TASK OBJECTIVE
The records below are to be set down word for word, with every picture left out.

MATERIAL FOR THIS TASK
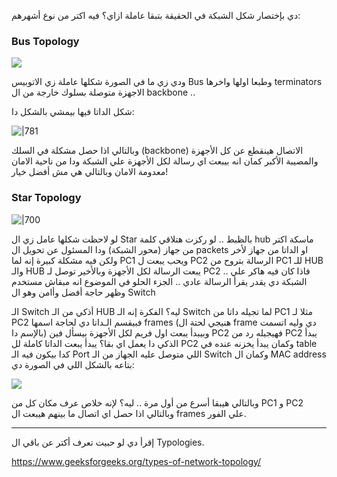 دي بإختصار شكل الشبكة في الحقيقة بتبقا عاملة ازاي؟ فيه اكتر من نوع أشهرهم:

### Bus Topology

![](https://images.wondershare.com/edrawmax/templates/bus-topology-network-diagram.png)

ودي زي ما في الصورة شكلها عاملة زي الاتوبيس Bus وطبعا اولها واخرها terminators الاجهزة متوصلة بسلوك خارجة من ال backbone ..

شكل الداتا فيها بيمشي بالشكل دا:

![|781](https://www.znanje.org/abc/tutorials/internet_abc/img/060_topology_bus05.gif)

وبالتالي اذا حصل مشكلة في السلك (backbone) الاتصال هينقطع عن كل الأجهزة والمصيبة الأكبر كمان انه بيبعت اي رسالة لكل الأجهزة علي الشبكة ودا من ناحية الامان معدومة الامان وبالتالي هي مش أفضل خيار!


### Star Topology

![|700](https://allroundcomputersolutions.weebly.com/uploads/7/5/0/7/750797/4779700.jpg?540)

لو لاحظت شكلها عامل زي ال Star بالظبط .. لو ركزت هتلاقي كلمة hub ماسكة اكتر من جهاز (محور الشبكة) ودا المسئول عن تحويل ال packets او الداتا من جهاز لأخر ولكن فيه مشكلة كبيرة إنه لما PC1 ويحب يبعت ل PC2 الرسالة بتروح من PC1 للـ HUB والـ HUB يبعت الرسالة لكل الأجهزة وبالأخير توصل لـ PC2 .. فاذا كان فيه هاكر علي الشبكة دي يقدر يقرأ الرسالة عادي .. الجزء الحلو في الموضوع انه مبقاش مستخدم وظهر حاجة أفضل وأامن وهو ال Switch

الـ Switch أذكي من الـ HUB ليه؟ الفكرة إنه الـ Switch لما تجيله داتا من PC1 مثلا لـ PC2 فبيقسم الـداتا دي لحاجة اسمها frames (هنيجي لحتة ال frame دي وليه اتسمت بالإسم دا) وبيبدأ يبعت اول فريم لكل الأجهزة بيسأل فين PC2 فهيجيله رد من PC2 يبدأ الذكي دا يعمل اي بقا؟ يبدأ يبعت الداتا كاملة لل PC2 وكمان يبدأ يخزنه عنده في table كدا بيكون فيه الـ Port اللي متوصل عليه الجهاز من الـ Switch وكمان ال MAC address بتاعه بالشكل اللي في الصورة دي:

![](https://i.sstatic.net/fzHQv.png)

وبالتالي هيبقا أسرع من أول مرة .. ليه؟ لإنه خلاص عرف مكان كل من PC1 و PC2 وبالتالي اذا حصل اي اتصال ما بينهم هيبعت ال frames علي الفور.

---

إقرأ دي لو حبيت تعرف أكتر عن باقي ال Typologies.

https://www.geeksforgeeks.org/types-of-network-topology/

ANSWER BOX
 دي بإختصار شكل الشبكة في الحقيقة بتبقا عاملة ازاي؟ فيه اكتر من نوع أشهرهم:

### Bus Topology

![](https://images.wondershare.com/edrawmax/templates/bus-topology-network-diagram.png)

ودي زي ما في الصورة شكلها عاملة زي الاتوبيس Bus وطبعا اولها واخرها terminators الاجهزة متوصلة بسلوك خارجة من ال backbone ..

شكل الداتا فيها بيمشي بالشكل دا:

![|781](https://www.znanje.org/abc/tutorials/internet_abc/img/060_topology_bus05.gif)

وبالتالي اذا حصل مشكلة في السلك (backbone) الاتصال هينقطع عن كل الأجهزة والمصيبة الأكبر كمان انه بيبعت اي رسالة لكل الأجهزة علي الشبكة ودا من ناحية الامان معدومة الامان وبالتالي هي مش أفضل خيار!


### Star Topology

![|700](https://allroundcomputersolutions.weebly.com/uploads/7/5/0/7/750797/4779700.jpg?540)

لو لاحظت شكلها عامل زي ال Star بالظبط .. لو ركزت هتلاقي كلمة hub ماسكة اكتر من جهاز (محور الشبكة) ودا المسئول عن تحويل ال packets او الداتا من جهاز لأخر ولكن فيه مشكلة كبيرة إنه لما PC1 ويحب يبعت ل PC2 الرسالة بتروح من PC1 للـ HUB والـ HUB يبعت الرسالة لكل الأجهزة وبالأخير توصل لـ PC2 .. فاذا كان فيه هاكر علي الشبكة دي يقدر يقرأ الرسالة عادي .. الجزء الحلو في الموضوع انه مبقاش مستخدم وظهر حاجة أفضل وأامن وهو ال Switch

الـ Switch أذكي من الـ HUB ليه؟ الفكرة إنه الـ Switch لما تجيله داتا من PC1 مثلا لـ PC2 فبيقسم الـداتا دي لحاجة اسمها frames (هنيجي لحتة ال frame دي وليه اتسمت بالإسم دا) وبيبدأ يبعت اول فريم لكل الأجهزة بيسأل فين PC2 فهيجيله رد من PC2 يبدأ الذكي دا يعمل اي بقا؟ يبدأ يبعت الداتا كاملة لل PC2 وكمان يبدأ يخزنه عنده في table كدا بيكون فيه الـ Port اللي متوصل عليه الجهاز من الـ Switch وكمان ال MAC address بتاعه بالشكل اللي في الصورة دي:

![](https://i.sstatic.net/fzHQv.png)

وبالتالي هيبقا أسرع من أول مرة .. ليه؟ لإنه خلاص عرف مكان كل من PC1 و PC2 وبالتالي اذا حصل اي اتصال ما بينهم هيبعت ال frames علي الفور.

---

إقرأ دي لو حبيت تعرف أكتر عن باقي ال Typologies.

https://www.geeksforgeeks.org/types-of-network-topology/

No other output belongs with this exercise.